This conference was a great opportunity to discuss the many issues around AI and data centres and the ways in which trade unions and campaigners are working to protect people and the environment. You can read a report from the day below, and also watch the video of speakers. The full transcript is here, and slides linked below.

UPDATE: Since the conference, Microsoft released emissions data showing an increase of 25% in the past year alone, matching Google's increase of 25% and Amazon 16%, all leaving previous climate pledges stranded in the dust.

Session 1: The uses of AI in war and surveillance

Speakers: Anne Alexander, a researcher and journalist covering the social, ecological and political impacts of AI systems, currently working on a forthcoming book on the AI Arms Race; Rory Gibson, Medact, No Palantir in the NHS

Session 2: The climate and environmental impacts of data centres

Speakers: Mary Stevens, Friends of the Earth (Mary's slides available here); Owen Espley, Global Action Plan (selected slides from Owen's presentation here)

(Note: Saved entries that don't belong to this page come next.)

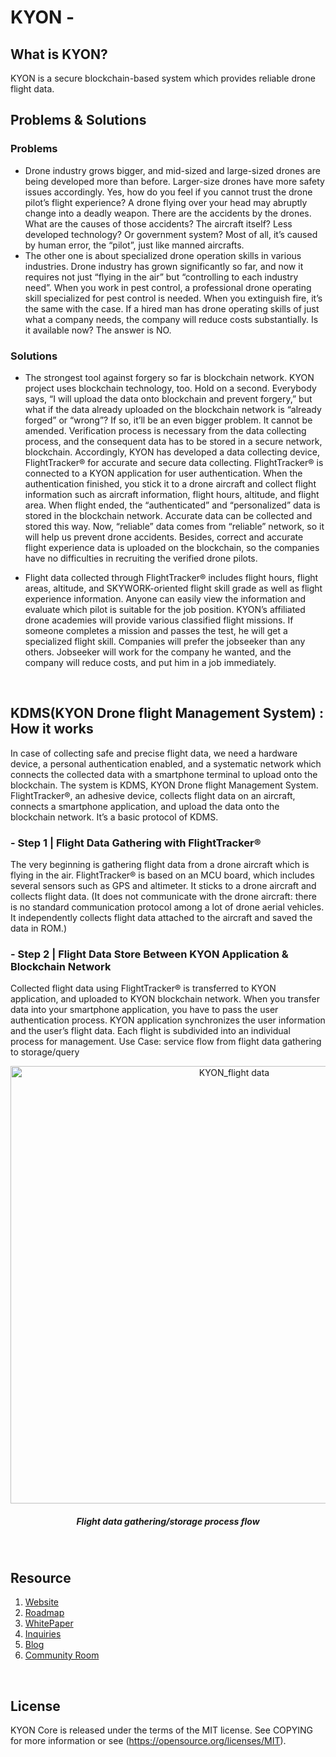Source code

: # KYON - 

## What is KYON?
KYON is a secure blockchain-based system which provides reliable drone flight data.
<br>

## Problems & Solutions
### Problems
- Drone industry grows bigger, and mid-sized and large-sized drones are being developed more than before. Larger-size drones have more safety issues accordingly. Yes, how do you feel if you cannot trust the drone pilot’s flight experience? A drone flying over your head may abruptly change into a deadly weapon. There are the accidents by the drones. What are the causes of those accidents? The aircraft itself? Less developed technology? Or government system? Most of all, it’s caused by human error, the “pilot”, just like manned aircrafts.
- The other one is about specialized drone operation skills in various industries. Drone industry has grown significantly so far, and now it requires not just “flying in the air” but “controlling to each industry need”. When you work in pest control, a professional drone operating skill specialized for pest control is needed. When you extinguish fire, it’s the same with the case. If a hired man has drone operating skills of just what a company needs, the company will reduce costs substantially. Is it available now? The answer is NO.

### Solutions
- The strongest tool against forgery so far is blockchain network. KYON project uses blockchain technology, too. Hold on a second. Everybody says, “I will upload the data onto blockchain and prevent forgery,” but what if the data already uploaded on the blockchain network is “already forged” or “wrong”? If so, it’ll be an even bigger problem. It cannot be amended. Verification process is necessary from the data collecting process, and the consequent data has to be stored in a secure network, blockchain. Accordingly, KYON has developed a data collecting device, FlightTracker® for accurate and secure data collecting. FlightTracker® is connected to a KYON application for user authentication. When the authentication finished, you stick it to a drone aircraft and collect flight information such as aircraft information, flight hours, altitude, and flight area. When flight ended, the “authenticated” and “personalized” data is stored in the blockchain network. Accurate data can be collected and stored this way. Now, “reliable” data comes from “reliable” network, so it will help us prevent drone accidents. Besides, correct and accurate flight experience data is uploaded on the blockchain, so the companies have no difficulties in recruiting the verified drone pilots.

- Flight data collected through FlightTracker® includes flight hours, flight areas, altitude, and SKYWORK-oriented flight skill grade as well as flight experience information. Anyone can easily view the information and evaluate which pilot is suitable for the job position. KYON’s affiliated drone academies will provide various classified flight missions. If someone completes a mission and passes the test, he will get a specialized flight skill. Companies will prefer the jobseeker than any others. Jobseeker will work for the company he wanted, and the company will reduce costs, and put him in a job immediately.
<br>

## KDMS(KYON Drone flight Management System) : How it works
In case of collecting safe and precise flight data, we need a hardware device, a personal authentication enabled, and a systematic network which connects the collected data with a smartphone terminal to upload onto the blockchain. The system is KDMS, KYON Drone flight Management System.
FlightTracker®, an adhesive device, collects flight data on an aircraft, connects a smartphone application, and upload the data onto the blockchain network. It’s a basic protocol of KDMS.

### - Step 1 |  Flight Data Gathering with FlightTracker®
The very beginning is gathering flight data from a drone aircraft which is flying in the air. FlightTracker® is based on an MCU board, which includes several sensors such as GPS and altimeter. It sticks to a drone aircraft and collects flight data.
(It does not communicate with the drone aircraft: there is no standard communication protocol among a lot of drone aerial vehicles. It independently collects flight data attached to the aircraft and saved the data in ROM.)

### - Step 2 |  Flight Data Store Between KYON Application & Blockchain Network
Collected flight data using FlightTracker® is transferred to KYON application, and uploaded to KYON blockchain network. When you transfer data into your smartphone application, you have to pass the user authentication process. KYON application synchronizes the user information and the user’s flight data. Each flight is subdivided into an individual process for management.
Use Case: service flow from flight data gathering to storage/query

<center>
<img width="700" alt="KYON_flight data" src="https://user-images.githubusercontent.com/49672476/60777619-49508900-a16e-11e9-8e8b-220c2f964ae9.png">
</center>

##### <center> Flight data gathering/storage process flow </center>
<br>

## Resource
1. [Website](http://www.kyon.io/)
2. [Roadmap](http://www.kyon.io/#roadmap)
3. [WhitePaper](http://www.kyon.io/wp-content/uploads/2019/whitepaper/KYON_WhitePaper_v1.1(EN).pdf)
4. [Inquiries](kyon@kyon.io)
5. [Blog]()
6. [Community Room]()
<br>

## License
KYON Core is released under the terms of the MIT license. See COPYING for more information or see (https://opensource.org/licenses/MIT).
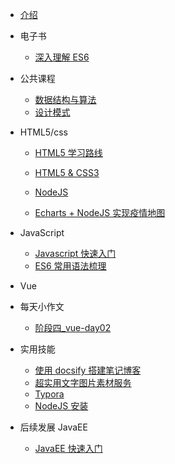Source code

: <!-- docs/_sidebar.md -->

- [介绍](README "Think About AI")

- 电子书

  - [深入理解 ES6](ebook/01_ES6/)

- 公共课程

  - [数据结构与算法](public/01_Datastructure/)
  - [设计模式](public/02_Designpattern/)

- HTML5/css

  - [HTML5 学习路线](html5/00_Paths/)
  - [HTML5 & CSS3](html5/01_Html/)
  - [NodeJS](html5/04_Node/)

  - [Echarts + NodeJS 实现疫情地图](html5/03_Echarts/)

- JavaScript

  - [Javascript 快速入门](html5/02_Javascript/)
  - [ES6 常用语法梳理](javascript/02_ES6/)

- Vue

- 每天小作文
  - [阶段四_vue-day02]()

- 实用技能
  - [使用 docsify 搭建笔记博客](other/01_Docsify/ "使用 docsify 搭建笔记博客")
  - [超实用文字图片素材服务](other/02_Lorem/)
  - [Typora](other/03_Typora/)
  - [NodeJS 安装](other/03_XXXX/)

- 后续发展 JavaEE
  - [JavaEE 快速入门](javaEE/01_java/)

Session 3: How AI is affecting our jobs and wider society, and the action that trade unions are taking

Speakers: Shireen Asaw, United Tech and Allied Workers; Simeon Gill, President of University of Manchester UCU; Laurence Bouvard, Equity, Screen and New Media Committee member; Clara Paillard, Unite not-for-profit sector; Ian Allinson, Troublemakers at Work network.

The conference was organised as part of the trade union year of climate action - many thanks for donations from PCS, MMU UCU, Trafford Trades Council and Stockport Unison.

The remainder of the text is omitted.